In recent years, clinical trials have shown medication to be as effective in some circumstances, and an internal debate has been brewing over whether doctors rely too heavily on the implants.
Stents only relieve symptoms; they don't make you live longer, Hlatky said, adding that he falls on the conservative side of the debate. The first question any physician and patient should ask is if interventions are needed at all or whether a person's symptoms could be helped with drugs alone, he said.
If an intervention is needed, the second question should be what kind: a stent or bypass surgery, he said. Bypass surgery is usually reserved for patients with more extensive heart disease and multiple severe blockages, while stents work best for patients with one or two blockages, he said.
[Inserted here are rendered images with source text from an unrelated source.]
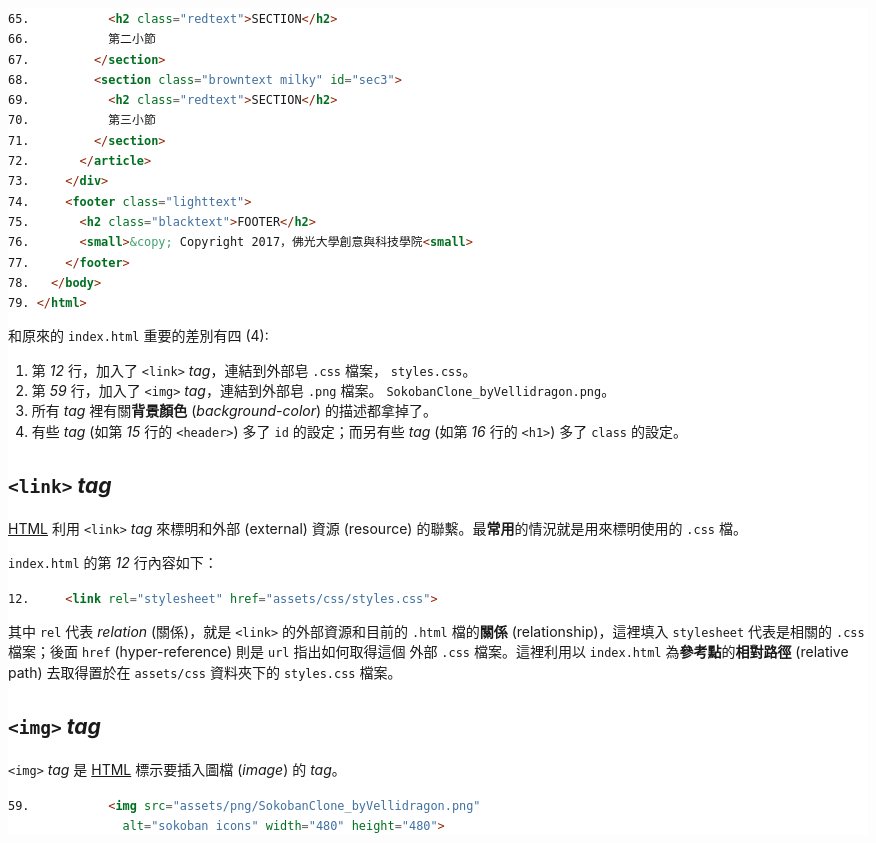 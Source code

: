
 ```html
65.           <h2 class="redtext">SECTION</h2>
66.           第二小節
67.         </section>
68.         <section class="browntext milky" id="sec3">
69.           <h2 class="redtext">SECTION</h2>
70.           第三小節
71.         </section>
72.       </article>
73.     </div>
74.     <footer class="lighttext">
75.       <h2 class="blacktext">FOOTER</h2>
76.       <small>&copy; Copyright 2017，佛光大學創意與科技學院<small>
77.     </footer>
78.   </body>
79. </html>
```

 和原來的 `index.html` 重要的差別有四 (4):
  1. 第 *12* 行，加入了 `<link>` *tag*，連結到外部皂 `.css` 檔案，
   `styles.css`。
  1. 第 *59* 行，加入了 `<img>` *tag*，連結到外部皂 `.png` 檔案。
   `SokobanClone_byVellidragon.png`。
  1. 所有 *tag* 裡有關**背景顏色** (*background-color*) 的描述都拿掉了。
  1. 有些 *tag* (如第 *15* 行的 `<header>`) 多了 `id` 的設定；而另有些
   *tag* (如第 *16* 行的 `<h1>`) 多了 `class` 的設定。

## `<link>` *tag*

 [HTML][mdnHTML] 利用 `<link>` *tag* 來標明和外部 (external) 資源
 (resource) 的聯繫。最**常用**的情況就是用來標明使用的 `.css` 檔。

 `index.html` 的第 *12* 行內容如下：

```html
12.     <link rel="stylesheet" href="assets/css/styles.css">
```

 其中 `rel` 代表 *relation* (關係)，就是 `<link>` 的外部資源和目前的
 `.html` 檔的**關係** (relationship)，這裡填入 `stylesheet` 代表是相關的
 `.css` 檔案；後面 `href` (hyper-reference) 則是 `url` 指出如何取得這個
 外部 `.css` 檔案。這裡利用以 `index.html` 為**參考點**的**相對路徑**
 (relative path) 去取得置於在 `assets/css` 資料夾下的 `styles.css`
 檔案。

## `<img>` *tag*

 `<img>` *tag* 是 [HTML][mdnHTML] 標示要插入圖檔 (*image*) 的 *tag*。

```html
59.           <img src="assets/png/SokobanClone_byVellidragon.png"
                alt="sokoban icons" width="480" height="480">
```


[github]: https://github.com/
[wikiText]: https://en.wikipedia.org/wiki/Text_(literary_theory)
[github]: https://github.com/
[wikiText]: https://en.wikipedia.org/wiki/Text_(literary_theory)
[github]: https://github.com/
[wikiText]: https://en.wikipedia.org/wiki/Text_(literary_theory)
[android]: https://developer.android.com
[ECMAScript]: https://www.ecma-international.org/publications/standards/Ecma-262.htm
[nodejs]: https://nodejs.org/en
[sokoban]: https://en.wikipedia.org/wiki/Sokoban
[sokobanjs]: https://github.com/ywchiao/sokoban.js.git
[sokoban.android]: https://github.com/ywchiao/sokoban
[atom]: https://atom.io
[babeljs]: https://babeljs.io
[browserify]: http://browserify.org
[git]: https://git-scm.com
[github]: https://github.com
[ide]: https://en.wikipedia.org/wiki/Integrated_development_environment
[rollupjs]: https://rollupjs.org
[torvalds]: https://en.wikipedia.org/wiki/Linus_Torvalds
[typescript]: https://www.typescriptlang.org
[uglifyjs]: https://github.com/mishoo/UglifyJS2
[vcs]: https://en.wikipedia.org/wiki/Version_control
[vscode]: https://github.com/Microsoft/vscode
[webpack]: https://webpack.github.io
[brew]: https://github.com/Homebrew/brew
[cli]: https://en.wikipedia.org/wiki/Command-line_interface
[cmder]: https://github.com/cmderdev/cmder
[gui]: https://en.wikipedia.org/wiki/Graphical_user_interface
[npm]: https://www.npmjs.com
[nvm]: https://github.com/creationix/nvm
[vim]: https://vim.sourceforge.io
[xcode]: https://developer.apple.com/xcode
[commonmark]: http://commonmark.org
[gfm]: https://github.github.com/gfm
[gitignore]: https://git-scm.com/docs/gitignore
[markdown]: https://en.wikipedia.org/wiki/Markdown
[MIT]: https://opensource.org/licenses/MIT
[scriptingLanguage]: https://en.wikipedia.org/wiki/Scripting_language
[shellScript]: https://en.wikipedia.org/wiki/Shell_script
[sokoban.js]: https://github.com/ywchiao/sokoban.js.git
[amd]: http://requirejs.org/docs/whyamd.html
[arrowfunction]: https://developer.mozilla.org/zh-TW/docs/Web/JavaScript/Reference/Functions/Arrow_functions
[clientrequest]: https://nodejs.org/api/http.html#http_class_http_clientrequest
[closure]: https://developer.mozilla.org/zh-TW/docs/Web/JavaScript/Closures
[commonjs]: http://www.commonjs.org
[console]: https://nodejs.org/api/console.html#console_class_console
[createserver]: https://nodejs.org/api/http.html#http_http_createserver_requestlistener
[http]: https://en.wikipedia.org/wiki/Hypertext_Transfer_Protocol
[httpmod]: https://nodejs.org/api/http.html#http_http
[httpserver]: https://nodejs.org/api/http.html#http_class_http_server
[iife]: https://en.wikipedia.org/wiki/Immediately-invoked_function_expression
[JavaScript]: https://developer.mozilla.org/zh-TW/docs/Web/JavaScript
[let]: https://developer.mozilla.org/zh-TW/docs/Web/JavaScript/Reference/Statements/let
[mdn]: https://developer.mozilla.org/zh-TW
[mime]: https://developer.mozilla.org/en-US/docs/Web/HTTP/Basics_of_HTTP/MIME_types
[require]: https://nodejs.org/api/modules.html#modules_require
[responseend]: https://nodejs.org/api/http.html#http_response_end_data_encoding_callback
[responsewrite]: https://nodejs.org/api/http.html#http_response_write_chunk_encoding_callback
[responsewritehead]: https://nodejs.org/api/http.html#http_response_writehead_statuscode_statusmessage_headers
[serverlisten]: https://nodejs.org/api/http.html#http_server_listen_port_hostname_backlog_callback
[serverresponse]: https://nodejs.org/api/http.html#http_class_http_serverresponse
[strict]: https://developer.mozilla.org/en-US/docs/Web/JavaScript/Reference/Strict_mode
[var]: https://developer.mozilla.org/zh-TW/docs/Web/JavaScript/Reference/Statements/var
[Unicode]: https://zh.wikipedia.org/wiki/Unicode
[utf8]: https://zh.wikipedia.org/wiki/UTF-8
[mdnCSS]: https://developer.mozilla.org/en-US/docs/Web/CSS
[mdnHTML]: https://developer.mozilla.org/en-US/docs/Web/HTML
[mdnJavaScript]: https://developer.mozilla.org/en-US/docs/Web/JavaScript
[wikiCSS]: https://en.wikipedia.org/wiki/Cascading_Style_Sheets
[wikiECMAScript]: https://en.wikipedia.org/wiki/ECMAScript
[wikiHTML]: https://en.wikipedia.org/wiki/HTML
[API]: https://en.wikipedia.org/wiki/Application_programming_interface
[fs]: https://nodejs.org/api/fs.html#fs_file_system
[readfile]: https://nodejs.org/api/fs.html#fs_fs_readfile_path_options_callback
[readfilesync]: https://nodejs.org/api/fs.html#fs_fs_readfilesync_path_options
[githubHead]: https://github.com/joshbuchea/HEAD
[mdnHTML5]: https://developer.mozilla.org/en-US/docs/Web/Guide/HTML/HTML5
[wikiMarkdown]: https://en.wikipedia.org/wiki/Markdown
[wikiMarkupLang]: https://en.wikipedia.org/wiki/Markup_language
[wikiMetadata]: https://en.wikipedia.org/wiki/Metadata
[wikiProgLang]: https://en.wikipedia.org/wiki/Programming_language
[wikiXML]: https://en.wikipedia.org/wiki/XML
[wikiYAML]: https://en.wikipedia.org/wiki/YAML
[sokoban.tiles]: https://opengameart.org/content/sokoban-clone-tiles
[^android]: https://developer.android.com
[^ECMAScript]: https://en.wikipedia.org/wiki/ECMAScript
[^nodejs]: https://nodejs.org
[^sokoban]: https://en.wikipedia.org/wiki/Sokoban
[^sokobanjs]: https://github.com/ywchiao/sokobna.js
[^sokoban.android]: https://github.com/ywchiao/sokoban
[^atom]: https://atom.io
[^babeljs]: https://babeljs.io
[^browserify]: http://browserify.org
[^git]: https://git-scm.com
[^github]: https://github.com
[^ide]: https://en.wikipedia.org/wiki/Integrated_development_environment
[^rollupjs]: https://rollupjs.org
[^torvalds]: https://en.wikipedia.org/wiki/Linus_Torvalds
[^typescript]: https://www.typescriptlang.org
[^uglifyjs]: https://github.com/mishoo/UglifyJS2
[^vcs]: https://en.wikipedia.org/wiki/Version_control
[^vscode]: https://github.com/Microsoft/vscode
[^webpack]: https://webpack.github.io
[^brew]: https://github.com/Homebrew/brew
[^cli]: https://en.wikipedia.org/wiki/Command-line_interface
[^cmder]: https://github.com/cmderdev/cmder
[^gui]: https://en.wikipedia.org/wiki/Graphical_user_interface
[^npm]: https://www.npmjs.com
[^nvm]: https://github.com/creationix/nvm
[^vim]: https://vim.sourceforge.io
[^xcode]: https://developer.apple.com/xcode
[^commonmark]: http://commonmark.org
[^gfm]: https://github.github.com/gfm
[^gitignore]: https://git-scm.com/docs/gitignore
[^markdown]: https://en.wikipedia.org/wiki/Markdown
[^MIT]: https://opensource.org/licenses/MIT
"The strategy should be, let's try drugs first," Hlatky said. "If they work, we'll keep using them. If they are not working and you keep having symptoms, we'll go ahead and use an angioplasty [and stent]. But this should not be routine for anyone."
Dr. Monica Aggarwal, a noninvasive cardiologist at Mercy Medical Center, agrees stents should only be used when medicine and lifestyle changes have failed. When a patient comes to her with chest pain, Aggarwal must figure out if it's cardiac pain or something else such as heartburn, muscle pain or a lung problem.
"A patient should be asking: What are my symptoms, are they cardiac or not? What are my risk factors?" she said.
If symptoms indicate pain is coming from the heart, a doctor typically orders a stress test, which evaluates how well the heart is working after exercise. Some stress tests can tell where on the heart that blood flow is stalled.
If the test is abnormal or shows blood flow is restricted in important areas, then a doctor and patient should discuss the options.
"[Patients] should ask, do we need a stress test? What is the stress test looking for?" said Dr. Claudia Hochberg, an interventional cardiologist at Boston Medical Center. "And then, afterward, what kind of abnormality is found? What's the best way to treat it?"
A normal test may simply require more monitoring. Even with an abnormal result, a patient might do well with medicine and a change in lifestyle, such as quitting smoking, eating better and exercising, she said.
When a stress test reveals that more than one vessel is restricted or blood flow is blocked in a major artery branch on the left side of the heart, most cardiologists will take a closer look to determine how bad the clog is, using cardiac catheterization. In that procedure, a tool is inserted in the leg and threaded up to the heart, Hochberg said.
If the arteries are very clogged, most doctors put in a stent.